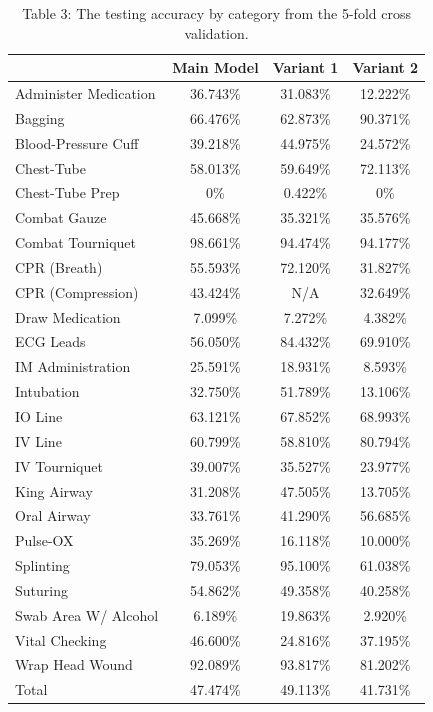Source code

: \documentclass[letterpaper, 10 pt, conference]{ieeeconf}  %
\begin{document}
\begin{table}[!htb]
\begin{center}
 \begin{tabular}{||l c c c  ||} 
 \hline
 & Main Model & Variant 1 & Variant 2  \\ [0.5ex] 
 \hline\hline
Administer Medication & 36.743\% & 31.083\% & 12.222\%  \\ 
 \hline
Bagging & 66.476\% & 62.873\% & 90.371\% \\ 
 \hline
Blood-Pressure Cuff & 39.218\% & 44.975\% & 24.572\% \\ 
 \hline
Chest-Tube & 58.013\% & 59.649\% & 72.113\% \\ 
 \hline
Chest-Tube Prep & 0\% & 0.422\% & 0\% \\ 
 \hline
Combat Gauze & 45.668\% & 35.321\% & 35.576\% \\ 
 \hline
 Combat Tourniquet & 98.661\% & 94.474\% & 94.177\% \\ 
 \hline
CPR (Breath) & 55.593\% & 72.120\% & 31.827\% \\ 
 \hline
CPR (Compression) & 43.424\% & N/A & 32.649\% \\ 
 \hline
 Draw Medication & 7.099\% & 7.272\% & 4.382\% \\ 
 \hline
 ECG Leads & 56.050\% & 84.432\% & 69.910\% \\ 
 \hline
 IM Administration & 25.591\% & 18.931\% & 8.593\% \\ 
 \hline
 Intubation & 32.750\% & 51.789\% & 13.106\% \\ 
 \hline
 IO Line & 63.121\% & 67.852\% & 68.993\% \\ 
 \hline
 IV Line & 60.799\% & 58.810\% & 80.794\% \\ 
 \hline
 IV Tourniquet & 39.007\% & 35.527\% & 23.977\% \\ 
 \hline
 King Airway & 31.208\% & 47.505\% & 13.705\% \\ 
 \hline
 Oral Airway & 33.761\% & 41.290\% & 56.685\% \\ 
 \hline
 Pulse-OX & 35.269\% & 16.118\% & 10.000\%\\ 
 \hline
 Splinting & 79.053\% & 95.100\% & 61.038\% \\ 
 \hline
 Suturing & 54.862\% & 49.358\% & 40.258\% \\ 
 \hline
 Swab Area W/ Alcohol & 6.189\% & 19.863\% & 2.920\% \\ 
 \hline
 Vital Checking & 46.600\% & 24.816\% & 37.195\% \\ 
 \hline
 Wrap Head Wound & 92.089\% &93.817\% & 81.202\% \\ 
 \hline
 Total & 47.474\% & 49.113\% & 41.731\% \\ 
 \hline
\end{tabular}
\caption{Table 3: The  testing accuracy by category from the 5-fold cross validation. }
\end{center}
\end{table}
\end{document}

_Directions for this task_.
Your copy of the records must match them exactly, except that no pictures appear in it.

_Solution to this exercise_.
Source code

: \documentclass[letterpaper, 10 pt, conference]{ieeeconf}  %
\begin{document}
\begin{table}[!htb]
\begin{center}
 \begin{tabular}{||l c c c  ||} 
 \hline
 & Main Model & Variant 1 & Variant 2  \\ [0.5ex] 
 \hline\hline
Administer Medication & 36.743\% & 31.083\% & 12.222\%  \\ 
 \hline
Bagging & 66.476\% & 62.873\% & 90.371\% \\ 
 \hline
Blood-Pressure Cuff & 39.218\% & 44.975\% & 24.572\% \\ 
 \hline
Chest-Tube & 58.013\% & 59.649\% & 72.113\% \\ 
 \hline
Chest-Tube Prep & 0\% & 0.422\% & 0\% \\ 
 \hline
Combat Gauze & 45.668\% & 35.321\% & 35.576\% \\ 
 \hline
 Combat Tourniquet & 98.661\% & 94.474\% & 94.177\% \\ 
 \hline
CPR (Breath) & 55.593\% & 72.120\% & 31.827\% \\ 
 \hline
CPR (Compression) & 43.424\% & N/A & 32.649\% \\ 
 \hline
 Draw Medication & 7.099\% & 7.272\% & 4.382\% \\ 
 \hline
 ECG Leads & 56.050\% & 84.432\% & 69.910\% \\ 
 \hline
 IM Administration & 25.591\% & 18.931\% & 8.593\% \\ 
 \hline
 Intubation & 32.750\% & 51.789\% & 13.106\% \\ 
 \hline
 IO Line & 63.121\% & 67.852\% & 68.993\% \\ 
 \hline
 IV Line & 60.799\% & 58.810\% & 80.794\% \\ 
 \hline
 IV Tourniquet & 39.007\% & 35.527\% & 23.977\% \\ 
 \hline
 King Airway & 31.208\% & 47.505\% & 13.705\% \\ 
 \hline
 Oral Airway & 33.761\% & 41.290\% & 56.685\% \\ 
 \hline
 Pulse-OX & 35.269\% & 16.118\% & 10.000\%\\ 
 \hline
 Splinting & 79.053\% & 95.100\% & 61.038\% \\ 
 \hline
 Suturing & 54.862\% & 49.358\% & 40.258\% \\ 
 \hline
 Swab Area W/ Alcohol & 6.189\% & 19.863\% & 2.920\% \\ 
 \hline
 Vital Checking & 46.600\% & 24.816\% & 37.195\% \\ 
 \hline
 Wrap Head Wound & 92.089\% &93.817\% & 81.202\% \\ 
 \hline
 Total & 47.474\% & 49.113\% & 41.731\% \\ 
 \hline
\end{tabular}
\caption{Table 3: The  testing accuracy by category from the 5-fold cross validation. }
\end{center}
\end{table}
\end{document}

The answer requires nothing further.